"“Probably not twenty percent of those serving in the Confederate armies owned or ever expected to own a slave. Some entire companies and regiments came from sections of the country where a Negro was rarely seen and they were among our bravest and most faithful soldiers.
They fought against interference in the affairs of their State, dictation by an alien people, invasion and subjugation of their country… Their fighting blood was up and they were ready to fight it out at any cost.” Hugh W. Henry 22nd Alabama Infantry
Five Color Bearers of the 22nd Alabama were killed carrying their flag at Chickamauga.
This regiment was organized at Montgomery, Alabama November, 1861, and armed by private enterprise. It first served in Mobile, Alabama; from there it was ordered to Corinth, Mississippi and reached Tennessee in time for the Battle of Shiloh, where it suffered severe loss. It fought at Munfordville, 14 to 16 September 1862; at Perryville, 8 October, and at Murfreesboro, 31 December to 2 January 1863.

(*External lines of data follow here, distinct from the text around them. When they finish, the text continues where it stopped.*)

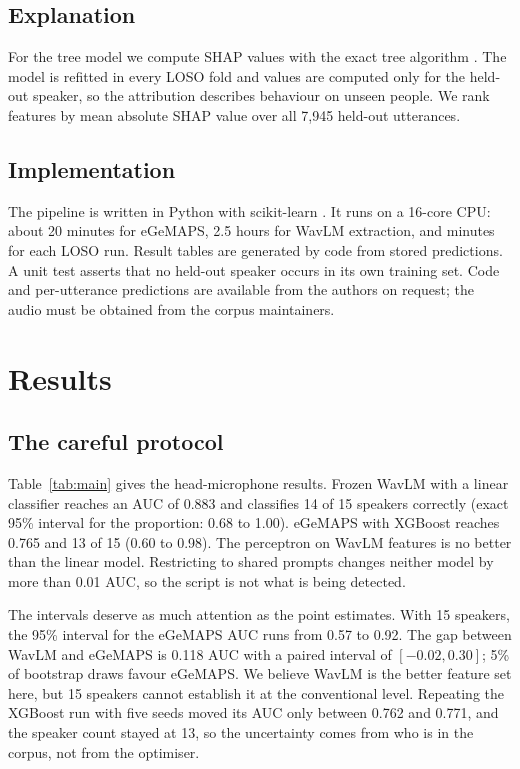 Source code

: \documentclass[conference]{IEEEtran}
\begin{document}
\subsection{Explanation}
For the tree model we compute SHAP values with the exact tree algorithm \cite{lundberg2017,lundberg2020}. The model is refitted in every LOSO fold and values are computed only for the held-out speaker, so the attribution describes behaviour on unseen people. We rank features by mean absolute SHAP value over all 7,945 held-out utterances.

\subsection{Implementation}
The pipeline is written in Python with scikit-learn \cite{pedregosa2011}. It runs on a 16-core CPU: about 20 minutes for eGeMAPS, 2.5 hours for WavLM extraction, and minutes for each LOSO run. Result tables are generated by code from stored predictions. A unit test asserts that no held-out speaker occurs in its own training set. Code and per-utterance predictions are available from the authors on request; the audio must be obtained from the corpus maintainers.

\section{Results}
\subsection{The careful protocol}
Table~\ref{tab:main} gives the head-microphone results. Frozen WavLM with a linear classifier reaches an AUC of 0.883 and classifies 14 of 15 speakers correctly (exact 95\% interval for the proportion: 0.68 to 1.00). eGeMAPS with XGBoost reaches 0.765 and 13 of 15 (0.60 to 0.98). The perceptron on WavLM features is no better than the linear model. Restricting to shared prompts changes neither model by more than 0.01 AUC, so the script is not what is being detected.

The intervals deserve as much attention as the point estimates. With 15 speakers, the 95\% interval for the eGeMAPS AUC runs from 0.57 to 0.92. The gap between WavLM and eGeMAPS is 0.118 AUC with a paired interval of $[-0.02, 0.30]$; 5\% of bootstrap draws favour eGeMAPS. We believe WavLM is the better feature set here, but 15 speakers cannot establish it at the conventional level. Repeating the XGBoost run with five seeds moved its AUC only between 0.762 and 0.771, and the speaker count stayed at 13, so the uncertainty comes from who is in the corpus, not from the optimiser.
\end{document}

It took a very brilliant part in the impetuous assault on Rosecrans' army at the Battle of Chickamauga, 20 September, and suffered severely, losing almost two-thirds of its forces, the killed including five color-bearers. It served in the campaign in Georgia, losing heavily in the battles around Atlanta, Georgia July, 1864, and at Jonesboro, 31 August and 1 September. It was also distinguished at Franklin, 30 November; at Nashville, 15th and 16 December; at Kinston, North Carolina, 14 March 1865, and at Bentonville, 19th to 21 March. In April it was consolidated with the Twenty-fifth, Thirty-ninth and Fiftieth, under Colonel Toulmin."